#### [TASK GOAL]
From the data that follows, copy every line holding the string "Treatment".

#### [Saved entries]
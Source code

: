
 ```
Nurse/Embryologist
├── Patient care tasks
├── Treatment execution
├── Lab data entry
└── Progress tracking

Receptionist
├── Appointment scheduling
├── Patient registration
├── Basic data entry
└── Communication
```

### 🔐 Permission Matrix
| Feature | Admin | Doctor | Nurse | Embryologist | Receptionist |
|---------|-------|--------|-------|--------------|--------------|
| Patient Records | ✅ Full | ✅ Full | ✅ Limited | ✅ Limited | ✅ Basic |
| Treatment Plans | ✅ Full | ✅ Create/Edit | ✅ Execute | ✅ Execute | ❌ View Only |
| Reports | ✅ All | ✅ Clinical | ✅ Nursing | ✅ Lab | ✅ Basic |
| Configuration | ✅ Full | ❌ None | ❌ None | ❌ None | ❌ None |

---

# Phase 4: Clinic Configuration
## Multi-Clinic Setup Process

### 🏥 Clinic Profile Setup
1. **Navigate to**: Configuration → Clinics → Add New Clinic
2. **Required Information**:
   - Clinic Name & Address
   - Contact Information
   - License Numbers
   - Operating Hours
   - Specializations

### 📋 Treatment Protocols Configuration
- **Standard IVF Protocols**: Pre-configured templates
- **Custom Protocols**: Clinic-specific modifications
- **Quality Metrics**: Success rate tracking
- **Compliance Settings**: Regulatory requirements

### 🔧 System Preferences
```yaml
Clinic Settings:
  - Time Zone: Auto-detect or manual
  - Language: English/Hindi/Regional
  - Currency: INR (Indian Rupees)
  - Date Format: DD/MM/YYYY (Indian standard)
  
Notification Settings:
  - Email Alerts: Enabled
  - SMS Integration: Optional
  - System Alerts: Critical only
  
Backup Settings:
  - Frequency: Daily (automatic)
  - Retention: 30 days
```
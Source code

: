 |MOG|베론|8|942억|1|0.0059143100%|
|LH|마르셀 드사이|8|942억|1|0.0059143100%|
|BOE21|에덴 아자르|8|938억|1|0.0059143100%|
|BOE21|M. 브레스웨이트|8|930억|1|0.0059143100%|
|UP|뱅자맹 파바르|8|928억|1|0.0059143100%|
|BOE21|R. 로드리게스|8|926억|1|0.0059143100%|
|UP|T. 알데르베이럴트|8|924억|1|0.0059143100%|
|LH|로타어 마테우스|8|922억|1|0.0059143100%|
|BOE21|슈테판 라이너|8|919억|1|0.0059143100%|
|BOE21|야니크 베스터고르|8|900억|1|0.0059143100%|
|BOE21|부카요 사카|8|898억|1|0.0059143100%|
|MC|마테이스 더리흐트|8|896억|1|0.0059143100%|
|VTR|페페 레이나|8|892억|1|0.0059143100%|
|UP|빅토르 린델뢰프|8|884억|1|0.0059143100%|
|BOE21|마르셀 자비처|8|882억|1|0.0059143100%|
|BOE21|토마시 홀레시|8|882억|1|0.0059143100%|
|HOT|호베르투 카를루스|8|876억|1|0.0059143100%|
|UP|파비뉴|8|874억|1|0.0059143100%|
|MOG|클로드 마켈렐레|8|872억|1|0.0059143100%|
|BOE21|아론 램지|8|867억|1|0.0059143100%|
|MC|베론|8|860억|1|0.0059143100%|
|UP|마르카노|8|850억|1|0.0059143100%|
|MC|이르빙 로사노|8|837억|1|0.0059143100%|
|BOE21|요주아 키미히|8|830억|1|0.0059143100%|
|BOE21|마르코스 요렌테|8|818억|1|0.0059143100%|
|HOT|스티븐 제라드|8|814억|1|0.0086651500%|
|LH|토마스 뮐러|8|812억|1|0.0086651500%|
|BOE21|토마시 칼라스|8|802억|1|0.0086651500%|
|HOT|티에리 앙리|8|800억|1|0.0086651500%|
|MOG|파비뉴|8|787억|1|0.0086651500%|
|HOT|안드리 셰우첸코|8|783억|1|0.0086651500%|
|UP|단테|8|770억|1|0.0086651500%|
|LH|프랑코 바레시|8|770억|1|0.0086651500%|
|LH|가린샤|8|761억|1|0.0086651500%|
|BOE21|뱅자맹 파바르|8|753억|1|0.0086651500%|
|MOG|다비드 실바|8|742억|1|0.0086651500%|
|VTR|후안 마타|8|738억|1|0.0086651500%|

#### [EXERCISE RESULT]
├── Treatment execution
| Treatment Plans | ✅ Full | ✅ Create/Edit | ✅ Execute | ✅ Execute | ❌ View Only |
### 📋 Treatment Protocols Configuration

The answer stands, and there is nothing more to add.